Lahan Diduduki Warga, Buruh PTPN VII Cinta Manis Sumsel Mengungsi

Lahan Diduduki Warga, Buruh PTPN VII Cinta Manis Sumsel Mengungsi

Taufik Wijaya - detikNews
Kamis, 24 Mei 2012 12:59 WIB
Jakarta - Konflik lahan antara warga dengan PTPN VII Cinta Manis kembali mencuat. Sudah tiga hari ini, ratusan warga menduduki lahan seluas 3.000 hektare yang dikuasai perusahaan tersebut. Akibatnya sebanyak 130 warga dari 32 kepala keluarga yang menghuni di kamp perusahaan tersebut di Rayon III Desa Sribandung kabur.

"Ya, suasana memang cukup mencemaskan mereka, sehingga mereka sebagian sudah mengungsikan diri. Apalagi kamp berjarak sekitar 100 meter dengan tenda yang didirikan warga," kata Hasanuddin, staf Humas PTPN VII yang dihubungi detikcom, Kamis (24/05/2012).

Dijelaskan Hasanuddin, pendudukan lahan oleh warga dilakukan sejak Senin (21/05/2012) hingga Rabu (23/05/2012) malam.
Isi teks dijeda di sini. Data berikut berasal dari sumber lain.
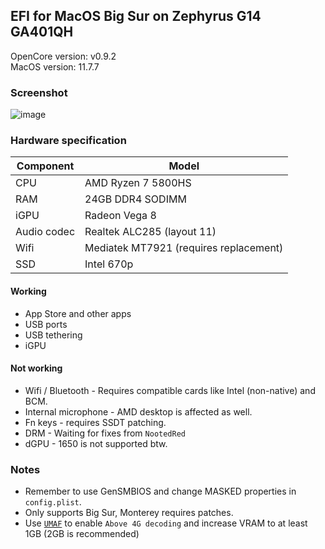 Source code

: ## EFI for MacOS Big Sur on Zephyrus G14 GA401QH

OpenCore version: v0.9.2  
MacOS version: 11.7.7

### Screenshot
![image](https://github.com/AlphaNecron/Zephyrus-G14-GA401QH-EFI/assets/57827456/b9ec2bc9-e8a7-4fac-bb26-197d48a60117)

### Hardware specification
| Component | Model |
| --- | --- |
| CPU | AMD Ryzen 7 5800HS |
| RAM | 24GB DDR4 SODIMM |
| iGPU | Radeon Vega 8 |
| Audio codec | Realtek ALC285 (layout 11) |
| Wifi | Mediatek MT7921 (requires replacement) |
| SSD | Intel 670p |

#### Working
- App Store and other apps
- USB ports
- USB tethering
- iGPU

#### Not working
- Wifi / Bluetooth - Requires compatible cards like Intel (non-native) and BCM.
- Internal microphone - AMD desktop is affected as well.
- Fn keys - requires SSDT patching.
- DRM - Waiting for fixes from `NootedRed`
- dGPU - 1650 is not supported btw.

### Notes
- Remember to use GenSMBIOS and change MASKED properties in `config.plist`.
- Only supports Big Sur, Monterey requires patches.
- Use [`UMAF`](https://github.com/DavidS95/Smokeless_UMAF) to enable `Above 4G decoding` and increase VRAM to at least 1GB (2GB is recommended)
Mereka telah menutup semua akses masuk ke lahan dan pabrik gula Cinta Manis.

SCROLL TO CONTINUE WITH CONTENT

Ke-130 warga itu merupakan buruh PT PPN VII dan anggota keluarganya. Mereka ini umumnya berasal dari pulau Jawa.

"Kami berharap massa tidak bersikap anarkis apalagi mencederai para buruh tersebut," kata Hasanuddin.

Pihak PTPN sendiri, sejak sore kemarin mengungsikan kendaraan berat sepeti truk pengangkut tebu, alat berat untuk mencengkeram tumpukan tebu dan semua jenis mobil truk ke arah Kecamatan Rantau Alai. Di
lokasi ini sekitar dua peleton Brimob berjaga.

Sebagai informasi, ratusan warga datang silih berganti untuk merebut lahan seluas 3.000 hektare yang dikuasai PTPN VII Cinta Manis khususnya di Rayon III Desa Sribandung, Kecamatan Tanjung Batu
Kabupaten Ogan Ilir (OI), Sumatera Selatan. Sebagian warga ini senjata tajam seperti parang.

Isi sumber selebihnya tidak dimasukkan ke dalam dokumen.